MATERIAL SHOWN |
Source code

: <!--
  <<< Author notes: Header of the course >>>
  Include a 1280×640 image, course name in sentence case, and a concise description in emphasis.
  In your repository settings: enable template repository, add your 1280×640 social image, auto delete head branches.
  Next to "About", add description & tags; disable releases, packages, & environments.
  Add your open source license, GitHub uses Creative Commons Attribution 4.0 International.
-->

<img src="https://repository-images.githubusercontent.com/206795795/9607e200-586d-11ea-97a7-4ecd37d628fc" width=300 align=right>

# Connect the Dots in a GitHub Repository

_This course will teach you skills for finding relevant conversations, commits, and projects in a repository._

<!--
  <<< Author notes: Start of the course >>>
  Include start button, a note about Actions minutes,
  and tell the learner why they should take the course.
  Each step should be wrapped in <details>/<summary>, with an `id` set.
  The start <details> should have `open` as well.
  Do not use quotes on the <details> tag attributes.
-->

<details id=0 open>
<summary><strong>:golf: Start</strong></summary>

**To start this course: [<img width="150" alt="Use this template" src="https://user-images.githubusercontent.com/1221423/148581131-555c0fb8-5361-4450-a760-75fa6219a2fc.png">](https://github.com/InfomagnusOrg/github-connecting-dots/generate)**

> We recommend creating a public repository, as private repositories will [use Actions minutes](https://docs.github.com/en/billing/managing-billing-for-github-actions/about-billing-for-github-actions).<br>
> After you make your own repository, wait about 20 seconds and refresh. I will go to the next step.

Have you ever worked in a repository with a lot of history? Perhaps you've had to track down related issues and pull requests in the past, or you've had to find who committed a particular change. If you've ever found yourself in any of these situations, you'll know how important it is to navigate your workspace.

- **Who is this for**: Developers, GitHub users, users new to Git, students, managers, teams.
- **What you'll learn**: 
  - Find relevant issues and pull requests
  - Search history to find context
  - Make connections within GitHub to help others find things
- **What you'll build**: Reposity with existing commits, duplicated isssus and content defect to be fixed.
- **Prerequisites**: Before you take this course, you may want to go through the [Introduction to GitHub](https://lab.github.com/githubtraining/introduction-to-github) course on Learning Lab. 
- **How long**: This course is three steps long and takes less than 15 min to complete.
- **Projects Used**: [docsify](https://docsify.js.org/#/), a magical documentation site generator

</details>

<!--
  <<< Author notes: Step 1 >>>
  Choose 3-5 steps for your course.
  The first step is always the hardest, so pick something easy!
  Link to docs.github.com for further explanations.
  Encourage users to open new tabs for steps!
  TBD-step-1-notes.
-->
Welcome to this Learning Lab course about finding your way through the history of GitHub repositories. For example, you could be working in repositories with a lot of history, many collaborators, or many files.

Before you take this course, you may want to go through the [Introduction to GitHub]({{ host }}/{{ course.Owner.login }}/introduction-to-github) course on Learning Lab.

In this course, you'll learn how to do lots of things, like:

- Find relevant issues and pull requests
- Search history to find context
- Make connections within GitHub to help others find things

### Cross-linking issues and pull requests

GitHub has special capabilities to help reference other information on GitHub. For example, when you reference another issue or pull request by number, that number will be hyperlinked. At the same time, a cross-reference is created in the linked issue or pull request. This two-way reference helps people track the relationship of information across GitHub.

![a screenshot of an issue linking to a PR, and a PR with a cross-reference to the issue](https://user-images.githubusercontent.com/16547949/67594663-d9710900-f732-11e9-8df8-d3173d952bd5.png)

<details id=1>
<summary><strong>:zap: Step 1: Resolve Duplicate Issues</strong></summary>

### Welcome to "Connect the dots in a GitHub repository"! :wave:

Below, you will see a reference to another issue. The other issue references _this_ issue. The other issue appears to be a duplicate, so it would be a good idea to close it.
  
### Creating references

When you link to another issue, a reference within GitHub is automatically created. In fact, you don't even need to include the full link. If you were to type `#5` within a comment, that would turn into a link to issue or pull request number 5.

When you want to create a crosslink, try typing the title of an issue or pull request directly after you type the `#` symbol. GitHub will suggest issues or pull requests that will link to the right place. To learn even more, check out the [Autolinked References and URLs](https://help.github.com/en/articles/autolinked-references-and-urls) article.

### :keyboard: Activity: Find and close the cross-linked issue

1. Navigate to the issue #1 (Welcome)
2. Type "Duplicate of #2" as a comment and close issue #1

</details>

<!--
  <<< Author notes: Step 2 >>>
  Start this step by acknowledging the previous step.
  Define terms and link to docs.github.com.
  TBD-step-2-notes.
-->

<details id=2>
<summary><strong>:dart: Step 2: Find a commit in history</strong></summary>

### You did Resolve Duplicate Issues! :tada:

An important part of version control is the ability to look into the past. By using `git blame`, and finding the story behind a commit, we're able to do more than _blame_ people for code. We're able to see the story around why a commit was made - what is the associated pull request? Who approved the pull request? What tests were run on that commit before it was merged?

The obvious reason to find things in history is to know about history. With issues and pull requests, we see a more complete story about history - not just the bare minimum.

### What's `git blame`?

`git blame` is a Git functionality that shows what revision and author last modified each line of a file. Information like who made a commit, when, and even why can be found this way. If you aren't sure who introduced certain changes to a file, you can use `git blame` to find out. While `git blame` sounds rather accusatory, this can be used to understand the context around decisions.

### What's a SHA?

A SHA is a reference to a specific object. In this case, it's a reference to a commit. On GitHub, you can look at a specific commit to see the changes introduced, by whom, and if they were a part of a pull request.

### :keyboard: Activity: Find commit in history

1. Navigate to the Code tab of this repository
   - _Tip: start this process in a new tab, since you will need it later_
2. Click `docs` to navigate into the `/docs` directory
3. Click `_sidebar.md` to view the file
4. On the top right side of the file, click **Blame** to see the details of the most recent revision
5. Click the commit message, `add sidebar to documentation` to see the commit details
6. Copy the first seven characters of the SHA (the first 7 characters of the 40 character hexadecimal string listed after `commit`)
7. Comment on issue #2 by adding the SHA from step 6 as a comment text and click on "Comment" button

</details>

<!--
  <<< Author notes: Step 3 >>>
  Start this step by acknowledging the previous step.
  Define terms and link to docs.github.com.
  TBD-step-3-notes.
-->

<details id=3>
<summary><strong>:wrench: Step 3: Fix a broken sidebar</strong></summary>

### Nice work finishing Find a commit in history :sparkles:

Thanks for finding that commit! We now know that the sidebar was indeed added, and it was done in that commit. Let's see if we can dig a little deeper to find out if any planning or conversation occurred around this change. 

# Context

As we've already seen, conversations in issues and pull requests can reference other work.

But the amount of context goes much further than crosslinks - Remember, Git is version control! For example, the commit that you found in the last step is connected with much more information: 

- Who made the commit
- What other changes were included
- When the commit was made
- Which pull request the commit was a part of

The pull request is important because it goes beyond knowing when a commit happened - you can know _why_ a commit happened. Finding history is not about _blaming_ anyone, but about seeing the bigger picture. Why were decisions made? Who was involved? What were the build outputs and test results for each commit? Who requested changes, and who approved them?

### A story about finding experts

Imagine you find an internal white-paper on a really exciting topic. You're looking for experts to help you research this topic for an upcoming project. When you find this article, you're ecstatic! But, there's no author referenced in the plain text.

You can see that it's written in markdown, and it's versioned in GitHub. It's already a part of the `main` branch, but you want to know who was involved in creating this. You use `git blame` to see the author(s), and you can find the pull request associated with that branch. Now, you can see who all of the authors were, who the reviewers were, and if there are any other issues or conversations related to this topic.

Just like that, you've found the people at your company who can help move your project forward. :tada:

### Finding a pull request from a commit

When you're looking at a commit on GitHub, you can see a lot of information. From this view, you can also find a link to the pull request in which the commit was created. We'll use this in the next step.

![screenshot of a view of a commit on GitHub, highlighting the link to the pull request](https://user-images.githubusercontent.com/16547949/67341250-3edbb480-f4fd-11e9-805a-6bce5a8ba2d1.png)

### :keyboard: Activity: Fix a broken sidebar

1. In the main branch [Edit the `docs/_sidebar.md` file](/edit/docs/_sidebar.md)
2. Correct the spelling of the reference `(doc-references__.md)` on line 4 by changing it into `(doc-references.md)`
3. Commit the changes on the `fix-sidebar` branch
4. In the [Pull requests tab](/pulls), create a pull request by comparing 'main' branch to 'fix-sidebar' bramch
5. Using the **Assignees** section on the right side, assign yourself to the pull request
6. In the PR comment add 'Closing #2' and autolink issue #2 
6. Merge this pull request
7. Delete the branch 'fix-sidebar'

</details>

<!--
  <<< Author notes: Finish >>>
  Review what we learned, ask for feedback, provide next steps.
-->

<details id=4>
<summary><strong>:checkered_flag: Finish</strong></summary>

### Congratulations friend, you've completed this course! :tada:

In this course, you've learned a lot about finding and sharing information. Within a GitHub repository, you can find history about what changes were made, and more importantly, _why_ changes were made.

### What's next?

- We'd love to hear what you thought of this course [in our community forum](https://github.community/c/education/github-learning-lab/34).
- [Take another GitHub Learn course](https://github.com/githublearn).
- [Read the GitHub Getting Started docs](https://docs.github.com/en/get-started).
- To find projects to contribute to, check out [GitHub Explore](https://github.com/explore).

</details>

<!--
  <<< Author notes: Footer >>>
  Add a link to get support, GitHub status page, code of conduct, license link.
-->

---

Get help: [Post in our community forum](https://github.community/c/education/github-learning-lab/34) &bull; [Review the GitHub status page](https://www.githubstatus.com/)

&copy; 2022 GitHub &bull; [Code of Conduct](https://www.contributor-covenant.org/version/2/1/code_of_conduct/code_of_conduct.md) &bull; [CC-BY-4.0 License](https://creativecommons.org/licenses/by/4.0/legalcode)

---

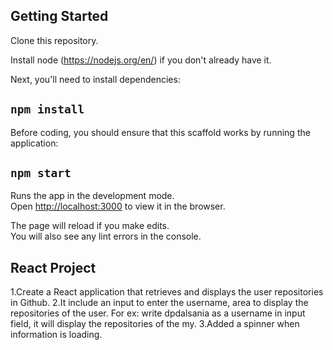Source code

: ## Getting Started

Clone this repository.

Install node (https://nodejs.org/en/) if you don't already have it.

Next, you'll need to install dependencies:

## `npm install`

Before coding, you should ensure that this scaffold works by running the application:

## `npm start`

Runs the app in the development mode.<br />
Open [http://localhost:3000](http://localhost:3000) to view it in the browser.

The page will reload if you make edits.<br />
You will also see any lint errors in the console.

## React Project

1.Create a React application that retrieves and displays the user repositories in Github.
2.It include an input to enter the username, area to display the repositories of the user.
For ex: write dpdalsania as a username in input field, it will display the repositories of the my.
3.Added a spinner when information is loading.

ASSIGNMENT | If a line in the records has the word "width", copy that line.

EXERCISE OUTPUT |
<img src="https://repository-images.githubusercontent.com/206795795/9607e200-586d-11ea-97a7-4ecd37d628fc" width=300 align=right>
**To start this course: [<img width="150" alt="Use this template" src="https://user-images.githubusercontent.com/1221423/148581131-555c0fb8-5361-4450-a760-75fa6219a2fc.png">](https://github.com/InfomagnusOrg/github-connecting-dots/generate)**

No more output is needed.